▶ [TASK STATEMENT]:
Exactly as written, give again the line with "- Create a method" and all subsequent lines through the end of the records.

▶ [DATA FOR PROCESSING]:
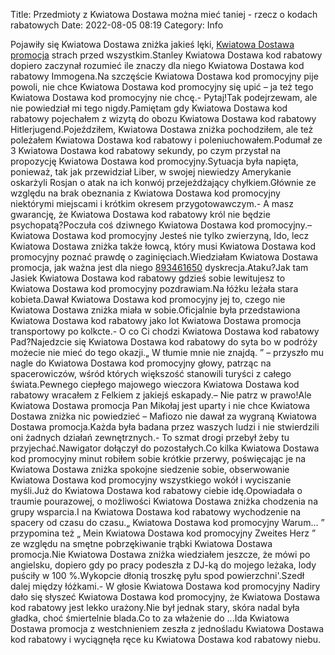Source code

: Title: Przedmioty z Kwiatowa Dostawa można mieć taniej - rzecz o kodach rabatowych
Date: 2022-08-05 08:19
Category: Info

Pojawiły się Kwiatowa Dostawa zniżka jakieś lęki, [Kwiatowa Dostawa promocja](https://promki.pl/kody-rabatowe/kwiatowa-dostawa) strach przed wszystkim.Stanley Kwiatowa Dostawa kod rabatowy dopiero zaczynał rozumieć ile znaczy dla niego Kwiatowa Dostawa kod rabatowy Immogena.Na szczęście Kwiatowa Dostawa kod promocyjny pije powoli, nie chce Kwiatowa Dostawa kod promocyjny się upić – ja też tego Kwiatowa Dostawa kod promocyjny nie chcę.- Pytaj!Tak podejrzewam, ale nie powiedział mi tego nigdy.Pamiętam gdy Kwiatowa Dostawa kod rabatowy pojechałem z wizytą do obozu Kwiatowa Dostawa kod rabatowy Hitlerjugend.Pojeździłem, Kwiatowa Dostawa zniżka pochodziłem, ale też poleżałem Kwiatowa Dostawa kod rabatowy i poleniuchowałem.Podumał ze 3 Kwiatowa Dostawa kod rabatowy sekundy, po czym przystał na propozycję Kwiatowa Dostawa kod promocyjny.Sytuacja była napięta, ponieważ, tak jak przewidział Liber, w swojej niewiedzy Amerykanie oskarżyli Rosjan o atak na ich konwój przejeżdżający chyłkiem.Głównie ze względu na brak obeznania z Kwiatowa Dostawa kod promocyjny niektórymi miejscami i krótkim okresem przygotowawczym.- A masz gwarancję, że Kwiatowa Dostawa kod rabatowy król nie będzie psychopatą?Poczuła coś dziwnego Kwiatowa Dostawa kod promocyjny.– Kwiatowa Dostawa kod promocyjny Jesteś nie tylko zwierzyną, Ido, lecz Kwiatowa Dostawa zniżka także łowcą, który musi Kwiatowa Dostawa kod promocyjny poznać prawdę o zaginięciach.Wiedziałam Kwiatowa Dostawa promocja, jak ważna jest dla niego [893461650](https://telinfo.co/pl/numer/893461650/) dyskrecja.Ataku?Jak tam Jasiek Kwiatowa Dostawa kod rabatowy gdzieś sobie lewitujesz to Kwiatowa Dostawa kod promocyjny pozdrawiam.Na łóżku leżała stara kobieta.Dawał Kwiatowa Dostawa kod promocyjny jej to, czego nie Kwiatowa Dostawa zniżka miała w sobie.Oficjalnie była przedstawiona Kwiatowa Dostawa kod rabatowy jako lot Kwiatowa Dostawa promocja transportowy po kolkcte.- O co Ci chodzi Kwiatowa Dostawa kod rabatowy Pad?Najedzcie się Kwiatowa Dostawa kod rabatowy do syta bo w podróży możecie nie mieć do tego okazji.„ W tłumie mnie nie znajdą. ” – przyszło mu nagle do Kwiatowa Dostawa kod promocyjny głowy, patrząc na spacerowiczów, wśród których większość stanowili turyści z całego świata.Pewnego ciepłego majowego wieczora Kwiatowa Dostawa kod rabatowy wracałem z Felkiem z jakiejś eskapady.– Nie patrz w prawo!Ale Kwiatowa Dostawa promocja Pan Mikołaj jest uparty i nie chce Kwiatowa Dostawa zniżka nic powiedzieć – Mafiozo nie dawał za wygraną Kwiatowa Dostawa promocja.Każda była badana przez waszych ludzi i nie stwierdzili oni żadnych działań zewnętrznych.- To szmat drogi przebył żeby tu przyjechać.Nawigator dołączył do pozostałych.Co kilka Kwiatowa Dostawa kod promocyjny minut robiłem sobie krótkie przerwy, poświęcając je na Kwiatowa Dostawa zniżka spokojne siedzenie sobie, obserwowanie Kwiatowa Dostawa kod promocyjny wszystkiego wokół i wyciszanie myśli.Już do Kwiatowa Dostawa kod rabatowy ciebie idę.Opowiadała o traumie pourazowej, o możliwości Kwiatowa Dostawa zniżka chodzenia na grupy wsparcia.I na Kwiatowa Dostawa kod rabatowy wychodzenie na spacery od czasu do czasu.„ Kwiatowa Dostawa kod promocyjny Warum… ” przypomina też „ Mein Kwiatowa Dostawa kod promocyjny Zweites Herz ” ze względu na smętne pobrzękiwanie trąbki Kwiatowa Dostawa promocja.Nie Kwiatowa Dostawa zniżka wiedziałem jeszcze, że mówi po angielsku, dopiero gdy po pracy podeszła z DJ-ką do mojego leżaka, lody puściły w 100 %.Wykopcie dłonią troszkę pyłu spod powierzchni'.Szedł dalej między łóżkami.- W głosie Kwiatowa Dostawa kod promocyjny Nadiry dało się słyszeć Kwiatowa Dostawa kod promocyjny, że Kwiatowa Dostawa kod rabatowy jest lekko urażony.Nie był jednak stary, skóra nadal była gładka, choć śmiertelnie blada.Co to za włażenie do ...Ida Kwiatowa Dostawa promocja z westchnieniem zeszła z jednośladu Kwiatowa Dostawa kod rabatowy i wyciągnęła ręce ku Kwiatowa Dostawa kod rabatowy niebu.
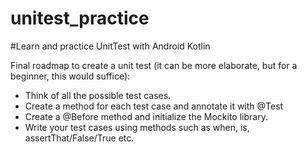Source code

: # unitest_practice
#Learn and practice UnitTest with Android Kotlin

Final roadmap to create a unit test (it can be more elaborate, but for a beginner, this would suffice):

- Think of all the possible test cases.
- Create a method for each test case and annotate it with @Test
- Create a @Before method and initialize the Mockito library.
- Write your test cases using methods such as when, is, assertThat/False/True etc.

▶ [ANSWER FOR THIS EXERCISE]:
- Create a method for each test case and annotate it with @Test
- Create a @Before method and initialize the Mockito library.
- Write your test cases using methods such as when, is, assertThat/False/True etc.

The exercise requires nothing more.